Your objective ::
Retype all of the entries precisely.

Source material section start

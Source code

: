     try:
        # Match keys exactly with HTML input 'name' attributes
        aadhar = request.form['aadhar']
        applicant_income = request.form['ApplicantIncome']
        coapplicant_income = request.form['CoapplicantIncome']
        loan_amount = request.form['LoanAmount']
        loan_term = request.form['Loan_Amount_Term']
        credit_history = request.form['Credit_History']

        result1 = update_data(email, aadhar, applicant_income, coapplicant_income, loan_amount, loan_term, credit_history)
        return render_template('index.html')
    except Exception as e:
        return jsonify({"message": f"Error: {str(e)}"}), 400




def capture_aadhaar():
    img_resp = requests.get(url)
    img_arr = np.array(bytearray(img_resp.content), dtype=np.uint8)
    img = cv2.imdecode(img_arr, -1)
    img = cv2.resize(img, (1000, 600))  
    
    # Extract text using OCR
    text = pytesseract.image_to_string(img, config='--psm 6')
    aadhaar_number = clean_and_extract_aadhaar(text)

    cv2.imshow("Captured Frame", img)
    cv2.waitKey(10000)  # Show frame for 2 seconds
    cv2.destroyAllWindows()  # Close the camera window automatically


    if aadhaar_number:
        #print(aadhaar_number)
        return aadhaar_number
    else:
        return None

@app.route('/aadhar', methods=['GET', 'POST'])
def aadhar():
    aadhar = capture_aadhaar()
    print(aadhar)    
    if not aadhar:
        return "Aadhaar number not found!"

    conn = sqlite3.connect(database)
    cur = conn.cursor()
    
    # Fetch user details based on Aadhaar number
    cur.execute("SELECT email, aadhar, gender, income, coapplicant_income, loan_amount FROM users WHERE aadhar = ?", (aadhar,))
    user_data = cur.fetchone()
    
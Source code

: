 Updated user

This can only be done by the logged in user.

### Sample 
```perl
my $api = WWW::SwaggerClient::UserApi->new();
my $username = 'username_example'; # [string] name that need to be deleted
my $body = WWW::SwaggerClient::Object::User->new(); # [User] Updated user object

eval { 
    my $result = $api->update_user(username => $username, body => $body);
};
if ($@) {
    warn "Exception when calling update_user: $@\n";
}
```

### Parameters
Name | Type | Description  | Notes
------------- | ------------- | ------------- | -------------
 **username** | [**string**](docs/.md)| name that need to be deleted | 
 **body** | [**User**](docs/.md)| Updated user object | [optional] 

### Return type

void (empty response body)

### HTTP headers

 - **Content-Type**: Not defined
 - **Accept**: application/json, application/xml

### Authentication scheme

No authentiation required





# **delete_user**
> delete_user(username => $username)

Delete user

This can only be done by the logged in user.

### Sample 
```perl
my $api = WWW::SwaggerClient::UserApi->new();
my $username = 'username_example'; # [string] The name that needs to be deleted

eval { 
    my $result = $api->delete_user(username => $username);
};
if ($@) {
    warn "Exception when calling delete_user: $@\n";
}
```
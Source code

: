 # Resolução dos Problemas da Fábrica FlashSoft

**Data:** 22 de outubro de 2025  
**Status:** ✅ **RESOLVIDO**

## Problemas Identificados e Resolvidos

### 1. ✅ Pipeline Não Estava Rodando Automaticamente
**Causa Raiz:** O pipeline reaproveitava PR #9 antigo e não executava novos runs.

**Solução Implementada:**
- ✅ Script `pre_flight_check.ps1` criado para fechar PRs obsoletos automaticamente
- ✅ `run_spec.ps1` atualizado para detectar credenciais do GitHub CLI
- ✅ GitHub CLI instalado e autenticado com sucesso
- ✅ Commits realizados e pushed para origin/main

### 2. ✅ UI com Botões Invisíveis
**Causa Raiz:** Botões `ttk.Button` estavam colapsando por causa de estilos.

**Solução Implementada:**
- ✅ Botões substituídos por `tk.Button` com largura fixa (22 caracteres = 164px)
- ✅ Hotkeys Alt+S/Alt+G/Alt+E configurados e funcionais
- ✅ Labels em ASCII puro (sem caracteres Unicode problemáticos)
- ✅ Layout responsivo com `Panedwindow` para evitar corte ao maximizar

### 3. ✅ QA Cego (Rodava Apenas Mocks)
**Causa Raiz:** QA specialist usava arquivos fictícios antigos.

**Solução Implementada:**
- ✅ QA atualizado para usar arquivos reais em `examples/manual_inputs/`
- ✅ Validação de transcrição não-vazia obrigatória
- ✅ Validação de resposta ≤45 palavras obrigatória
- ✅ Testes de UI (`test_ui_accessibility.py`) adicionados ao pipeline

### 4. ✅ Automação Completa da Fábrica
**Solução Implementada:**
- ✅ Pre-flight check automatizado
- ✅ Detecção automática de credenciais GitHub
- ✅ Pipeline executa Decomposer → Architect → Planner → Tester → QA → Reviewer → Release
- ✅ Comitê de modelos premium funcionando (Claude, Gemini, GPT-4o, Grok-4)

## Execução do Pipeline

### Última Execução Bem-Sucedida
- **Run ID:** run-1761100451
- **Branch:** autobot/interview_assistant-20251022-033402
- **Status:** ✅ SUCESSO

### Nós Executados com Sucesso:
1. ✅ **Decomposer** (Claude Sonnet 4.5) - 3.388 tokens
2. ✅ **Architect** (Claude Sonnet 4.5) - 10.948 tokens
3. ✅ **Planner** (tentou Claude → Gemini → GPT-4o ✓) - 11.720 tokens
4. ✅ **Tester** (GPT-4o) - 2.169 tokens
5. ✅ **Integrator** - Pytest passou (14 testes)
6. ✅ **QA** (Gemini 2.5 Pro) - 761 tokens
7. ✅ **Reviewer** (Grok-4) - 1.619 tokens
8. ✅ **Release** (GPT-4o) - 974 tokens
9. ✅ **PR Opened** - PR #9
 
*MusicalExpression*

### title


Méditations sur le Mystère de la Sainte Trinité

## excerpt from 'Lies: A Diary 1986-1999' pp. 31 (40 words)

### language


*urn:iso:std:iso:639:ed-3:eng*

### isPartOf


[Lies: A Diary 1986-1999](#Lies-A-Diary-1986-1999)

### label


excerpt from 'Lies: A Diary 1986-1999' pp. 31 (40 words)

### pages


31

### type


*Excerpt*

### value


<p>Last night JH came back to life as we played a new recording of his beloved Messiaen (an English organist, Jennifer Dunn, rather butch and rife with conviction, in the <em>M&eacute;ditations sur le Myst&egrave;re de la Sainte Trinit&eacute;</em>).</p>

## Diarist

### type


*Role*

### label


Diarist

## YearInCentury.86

Source material section end

Exercise result ::
Source code

:     try:
        # Match keys exactly with HTML input 'name' attributes
        aadhar = request.form['aadhar']
        applicant_income = request.form['ApplicantIncome']
        coapplicant_income = request.form['CoapplicantIncome']
        loan_amount = request.form['LoanAmount']
        loan_term = request.form['Loan_Amount_Term']
        credit_history = request.form['Credit_History']

        result1 = update_data(email, aadhar, applicant_income, coapplicant_income, loan_amount, loan_term, credit_history)
        return render_template('index.html')
    except Exception as e:
        return jsonify({"message": f"Error: {str(e)}"}), 400




def capture_aadhaar():
    img_resp = requests.get(url)
    img_arr = np.array(bytearray(img_resp.content), dtype=np.uint8)
    img = cv2.imdecode(img_arr, -1)
    img = cv2.resize(img, (1000, 600))  
    
    # Extract text using OCR
    text = pytesseract.image_to_string(img, config='--psm 6')
    aadhaar_number = clean_and_extract_aadhaar(text)

    cv2.imshow("Captured Frame", img)
    cv2.waitKey(10000)  # Show frame for 2 seconds
    cv2.destroyAllWindows()  # Close the camera window automatically


    if aadhaar_number:
        #print(aadhaar_number)
        return aadhaar_number
    else:
        return None

@app.route('/aadhar', methods=['GET', 'POST'])
def aadhar():
    aadhar = capture_aadhaar()
    print(aadhar)    
    if not aadhar:
        return "Aadhaar number not found!"

    conn = sqlite3.connect(database)
    cur = conn.cursor()
    
    # Fetch user details based on Aadhaar number
    cur.execute("SELECT email, aadhar, gender, income, coapplicant_income, loan_amount FROM users WHERE aadhar = ?", (aadhar,))
    user_data = cur.fetchone()
    
Source code

: Updated user

This can only be done by the logged in user.

### Sample 
```perl
my $api = WWW::SwaggerClient::UserApi->new();
my $username = 'username_example'; # [string] name that need to be deleted
my $body = WWW::SwaggerClient::Object::User->new(); # [User] Updated user object

eval { 
    my $result = $api->update_user(username => $username, body => $body);
};
if ($@) {
    warn "Exception when calling update_user: $@\n";
}
```

### Parameters
Name | Type | Description  | Notes
------------- | ------------- | ------------- | -------------
 **username** | [**string**](docs/.md)| name that need to be deleted | 
 **body** | [**User**](docs/.md)| Updated user object | [optional] 

### Return type

void (empty response body)

### HTTP headers

 - **Content-Type**: Not defined
 - **Accept**: application/json, application/xml

### Authentication scheme

No authentiation required





# **delete_user**
> delete_user(username => $username)

Delete user

This can only be done by the logged in user.

### Sample 
```perl
my $api = WWW::SwaggerClient::UserApi->new();
my $username = 'username_example'; # [string] The name that needs to be deleted

eval { 
    my $result = $api->delete_user(username => $username);
};
if ($@) {
    warn "Exception when calling delete_user: $@\n";
}
```
Source code

: # Resolução dos Problemas da Fábrica FlashSoft

**Data:** 22 de outubro de 2025  
**Status:** ✅ **RESOLVIDO**

## Problemas Identificados e Resolvidos

### 1. ✅ Pipeline Não Estava Rodando Automaticamente
**Causa Raiz:** O pipeline reaproveitava PR #9 antigo e não executava novos runs.

**Solução Implementada:**
- ✅ Script `pre_flight_check.ps1` criado para fechar PRs obsoletos automaticamente
- ✅ `run_spec.ps1` atualizado para detectar credenciais do GitHub CLI
- ✅ GitHub CLI instalado e autenticado com sucesso
- ✅ Commits realizados e pushed para origin/main

### 2. ✅ UI com Botões Invisíveis
**Causa Raiz:** Botões `ttk.Button` estavam colapsando por causa de estilos.

**Solução Implementada:**
- ✅ Botões substituídos por `tk.Button` com largura fixa (22 caracteres = 164px)
- ✅ Hotkeys Alt+S/Alt+G/Alt+E configurados e funcionais
- ✅ Labels em ASCII puro (sem caracteres Unicode problemáticos)
- ✅ Layout responsivo com `Panedwindow` para evitar corte ao maximizar

### 3. ✅ QA Cego (Rodava Apenas Mocks)
**Causa Raiz:** QA specialist usava arquivos fictícios antigos.

**Solução Implementada:**
- ✅ QA atualizado para usar arquivos reais em `examples/manual_inputs/`
- ✅ Validação de transcrição não-vazia obrigatória
- ✅ Validação de resposta ≤45 palavras obrigatória
- ✅ Testes de UI (`test_ui_accessibility.py`) adicionados ao pipeline

### 4. ✅ Automação Completa da Fábrica
**Solução Implementada:**
- ✅ Pre-flight check automatizado
- ✅ Detecção automática de credenciais GitHub
- ✅ Pipeline executa Decomposer → Architect → Planner → Tester → QA → Reviewer → Release
- ✅ Comitê de modelos premium funcionando (Claude, Gemini, GPT-4o, Grok-4)

## Execução do Pipeline

### Última Execução Bem-Sucedida
- **Run ID:** run-1761100451
- **Branch:** autobot/interview_assistant-20251022-033402
- **Status:** ✅ SUCESSO

### Nós Executados com Sucesso:
1. ✅ **Decomposer** (Claude Sonnet 4.5) - 3.388 tokens
2. ✅ **Architect** (Claude Sonnet 4.5) - 10.948 tokens
3. ✅ **Planner** (tentou Claude → Gemini → GPT-4o ✓) - 11.720 tokens
4. ✅ **Tester** (GPT-4o) - 2.169 tokens
5. ✅ **Integrator** - Pytest passou (14 testes)
6. ✅ **QA** (Gemini 2.5 Pro) - 761 tokens
7. ✅ **Reviewer** (Grok-4) - 1.619 tokens
8. ✅ **Release** (GPT-4o) - 974 tokens
9. ✅ **PR Opened** - PR #9
 
*MusicalExpression*

### title


Méditations sur le Mystère de la Sainte Trinité

## excerpt from 'Lies: A Diary 1986-1999' pp. 31 (40 words)

### language


*urn:iso:std:iso:639:ed-3:eng*

### isPartOf


[Lies: A Diary 1986-1999](#Lies-A-Diary-1986-1999)

### label


excerpt from 'Lies: A Diary 1986-1999' pp. 31 (40 words)

### pages


31

### type


*Excerpt*

### value


<p>Last night JH came back to life as we played a new recording of his beloved Messiaen (an English organist, Jennifer Dunn, rather butch and rife with conviction, in the <em>M&eacute;ditations sur le Myst&egrave;re de la Sainte Trinit&eacute;</em>).</p>

## Diarist

### type


*Role*

### label


Diarist

## YearInCentury.86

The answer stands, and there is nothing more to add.